We’ve owned two sail boats and always planned to live aboard a sail boat. But, the tide began to turn on our next boat choice after we focused more on the homeschooling aspect of living aboard. And to do the Great Loop and pass under hundreds of bridges and through nearly as many locks, a trawler just seemed to make more sense than a sail boat. In a sail boat we’d have to step the mast for large portions of the trip and also wait for the vast majority of bascule and swing bridges to open. Our minds were made up – a trawler it would be. That said, the Great Loop has been done in sailboats! And we did keep our day sailor (co-owned with Uncle Doug!) in Miami for when we return because not much can match the feeling of cruising by wind power alone… (More about why we choose a trawler, and this trawler in particular, in a later post.)
Last, but certainly not least, among the Great Harbour family members, we owe the biggest thanks to Brooke and Dee Williams who live aboard East Passage, a GH47. Keenan and I met Brooke at the seminar in Gainesville. We met-up with Brooke (a retired English teacher) and Dee (a retired doctor) the following summer while on a Samway family vacation in Maine (in Bayside, our very favorite place on Earth!), and the Williams took us, and my parents, for a lovely ride on the Penobscot Bay aboard their trawler and gave us good guidance on all things boaty.
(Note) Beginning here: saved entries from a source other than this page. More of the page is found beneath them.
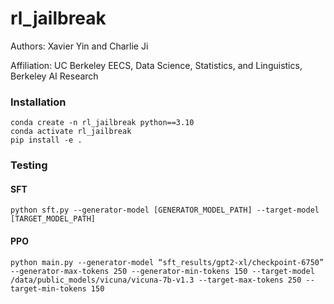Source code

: # rl_jailbreak
Authors: Xavier Yin and Charlie Ji

Affiliation: UC Berkeley EECS, Data Science, Statistics, and Linguistics, Berkeley AI Research

### Installation
```
conda create -n rl_jailbreak python==3.10
conda activate rl_jailbreak
pip install -e .
```

### Testing
#### SFT
```
python sft.py --generator-model [GENERATOR_MODEL_PATH] --target-model [TARGET_MODEL_PATH]
```
#### PPO
```
python main.py --generator-model “sft_results/gpt2-xl/checkpoint-6750” --generator-max-tokens 250 --generator-min-tokens 150 --target-model /data/public_models/vicuna/vicuna-7b-v1.3 --target-max-tokens 250 --target-min-tokens 150
```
Turns out Brooke and Dee are also accomplished photographers, though they’d be the last to admit it. Recognizing Keenan’s interest in boats and cameras, Brooke offered to mentor Keenan on the art of photography. You can see some of Keenan’s work on display in our photo albums. Brooke helped school Keenan on mechanics, settings, lighting, composition, timing, vision and so on. We managed only a few sessions over the phone with Brooke last semester before we moved aboard full-time. Once we’re back from the Bahamas (and the $4/minute calls, assuming you can connect), we promise to re-connect if Brooke and Dee aren’t then out of reach themselves deep in the southern Bahamas and shooting pictures of the Out Island Regatta in Georgetown… In the meantime, thank you Brooke and Dee for your mentorship and good guidance. We’re very grateful!
Our families and long-time friends know we thank them immensely for all they’ve done for us, but here we want to say thank you again to the individuals, teams, and new friends who’ve helped us make this idea of cruising with our family into something tangible. We’re here. It worked. Thank you.